24.12.2009

Yerel Takımınızı Destekleyin

Bu özünde bir mübadele  hikayesdir. Tarkovski alınmasın ama bu seferki göndermem Theo Angelopoulos'un Ağlayan Çayırı'na.

Dönem 70'ler, herşey uçuk kaçık... Büyük büyük dedemler, amcamlar anglosakson kökenlidir. Büyük büyük amcamın bi' tanesi Sunderland tribününü kovalıyor o zamanlar.  Hafiften FIRM olaylarına girmiş . Beni o amcama benzetirler. Amcamın o dönemden pub arkadaşları anlatırlar, amcam tribünde çok güzel ' Who is manchester? manchester i fuck your sister' çektirirmiş.

Bu esnada diğer amcam Galler'de kıraathane işletiyor.  Dedemler de oturup hergün hükümet kurup kral deviriyorlarmış. Türk işte.

70'ler dedik ama dönemin atmosferini anlatmamak olmaz. İngilitere 'demir leydi' Margaret Thatcher'in ellerinde. Margaret holiganların, punkların, skinheadlerin, pakilerin afedersiniz bi tarafından şırıngayla kan alıyor resmen. Yine afedersiniz alt kültür falan ne varsa anasını ağlatıyor. Devir, Tathacher'ın ellerinde İngiliz lümpenlerinin devri. Amcam sonra bakıyor holigan dalgasından artık çorba parası çıkmayacak, Türkiye'ye kapağı atmak gerek diyor. Dedemlerde kabul ediyorlar. Hem dönünce torunları İmam Hatip'e falan yazdırırız diyorlar.

O günlerde Didim'i, kızıl suratlı veteran emekli İngiliz morukları ve onların; memişleri sarkmış, selülitleri artık balina gibi olmuş kokoş karıları istila etmiş. O zamanın belediye başkanı da ulusalcı bi' tip. 'Vay efendim Türk beldesinde İngilizce fatura olmaz' diyor.
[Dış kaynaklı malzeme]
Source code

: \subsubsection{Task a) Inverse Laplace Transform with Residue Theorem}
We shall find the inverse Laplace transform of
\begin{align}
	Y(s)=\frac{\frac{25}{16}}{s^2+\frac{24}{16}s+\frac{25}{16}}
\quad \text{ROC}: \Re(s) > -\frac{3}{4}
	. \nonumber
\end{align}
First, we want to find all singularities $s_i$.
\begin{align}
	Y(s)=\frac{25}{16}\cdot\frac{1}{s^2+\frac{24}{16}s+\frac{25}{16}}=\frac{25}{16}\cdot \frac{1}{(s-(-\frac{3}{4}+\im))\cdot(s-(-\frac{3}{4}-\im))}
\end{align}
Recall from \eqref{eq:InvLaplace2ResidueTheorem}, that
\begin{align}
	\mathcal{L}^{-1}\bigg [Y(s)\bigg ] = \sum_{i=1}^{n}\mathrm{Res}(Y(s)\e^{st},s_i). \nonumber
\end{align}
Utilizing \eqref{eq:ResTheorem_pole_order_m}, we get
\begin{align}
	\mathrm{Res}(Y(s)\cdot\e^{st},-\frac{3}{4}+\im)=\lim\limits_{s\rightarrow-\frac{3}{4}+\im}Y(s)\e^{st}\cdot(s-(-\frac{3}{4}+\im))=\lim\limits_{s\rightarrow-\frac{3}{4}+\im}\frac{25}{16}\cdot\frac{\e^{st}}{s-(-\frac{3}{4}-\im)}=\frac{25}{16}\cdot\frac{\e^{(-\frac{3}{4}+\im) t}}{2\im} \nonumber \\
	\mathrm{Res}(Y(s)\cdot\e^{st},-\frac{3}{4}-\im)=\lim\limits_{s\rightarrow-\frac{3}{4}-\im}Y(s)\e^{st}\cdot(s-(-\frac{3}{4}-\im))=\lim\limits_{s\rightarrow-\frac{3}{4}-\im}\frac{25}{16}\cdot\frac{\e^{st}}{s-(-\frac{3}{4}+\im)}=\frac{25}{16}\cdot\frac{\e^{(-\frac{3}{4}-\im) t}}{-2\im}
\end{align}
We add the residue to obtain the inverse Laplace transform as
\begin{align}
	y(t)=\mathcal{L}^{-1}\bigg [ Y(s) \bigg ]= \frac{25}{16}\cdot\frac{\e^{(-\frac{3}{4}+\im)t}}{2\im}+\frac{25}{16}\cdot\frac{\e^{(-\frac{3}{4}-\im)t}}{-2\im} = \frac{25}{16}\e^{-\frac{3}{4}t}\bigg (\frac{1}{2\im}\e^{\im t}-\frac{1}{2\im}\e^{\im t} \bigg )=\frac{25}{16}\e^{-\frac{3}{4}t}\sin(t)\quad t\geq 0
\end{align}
Hani, 'abi Didim'de İngilizlere ingilizce fatura gidiyormuş' muhabbeti var ya, o işte..Neyse İngilizler de buna bozuk atıyorlar.
İşte dedemlerin mübadele olayının temelleri böyle atılıyor. Yunanistan, Bulgaristan mübadelelerini biliyorsunuz ama bu İngiliz mübadelesinden haberiniz yoktur muhtemelen...


7 Yılın Hikayesi

The Cranberries üyelerinin 7 yıl sonra bir arada çekilmiş ilk resimleri... Dolores'in oğlunun vaftiz töreninden..
Dolores hala rüküş, toplasan bi 30-35kg çeker, son 7 yılını Somali'de geçirmiş gibi. Yedikleri içtikleri onlara ama 7 yılda müzik adına bişey yok.

8.12.2009

Miguel


12-13'lü yaşlarımın yatılı okul günleri... Her akşam zorulu ders etüdlerinin ardından 45 dakikalık kitap okuma saati olurdu. O yaşlardaki çocuklar için yapılabilecek en güzel ebebeyn uygulamalarından birisidir herlade bu. Çoğu dünya klasiğini kötü tercümelerinden de o kitap okuma saatlerinde okudum. Kafayı yiyecek derecede Jules Verne kitaplarına düşkündüm mesela. Kafayı sıyırtacak kadar renkli dünya sunuyordu çünkü Jules Verne . O yaşların doğası gereği sadece kız kolejindeki kızları hayal etmenin yanında hayal dünyamız için güzel bir çeşitlilikti.

Yıllar geçip gitti, klasikleri  sağlam çevirilerinden okumak gerekti.Yapı Kredi Yayınları'nın, Cervantes'in La Manchalı Asilzade Don Quijote'si, yani romanların atasının orjinalinden birebir çevirisi var. Özel basım kitapta Cervantes'in o yıllarda (1605) kitap için yazdığı önsöz, kilisenin tasdiki gibi güzel detaylar var (kilise tasdiki lazım tabi, hala engizisyon var, öperler yoksa adamı). İki cilt , 900 sayfa civarında...Tribünden sahaya atsan garanti 4 maç sahan kapanır ..En son Don Quijote'yi orta 1'deyken Timaş yayınlarından okumuştum. Kitapta Don Quijo'teyle Sancho Panza'nın cemaatle namaz kılmadığı kalmıştı bi..

Bunları niye yazıyorum? Üniversite son sınıfa gelmiş, 'bugüne dek 1 kitap okudum' diye böbürlenenmenin olağan sayıldığı memleket şartlarına tahammül edebilme kapasitem zorlandığı için.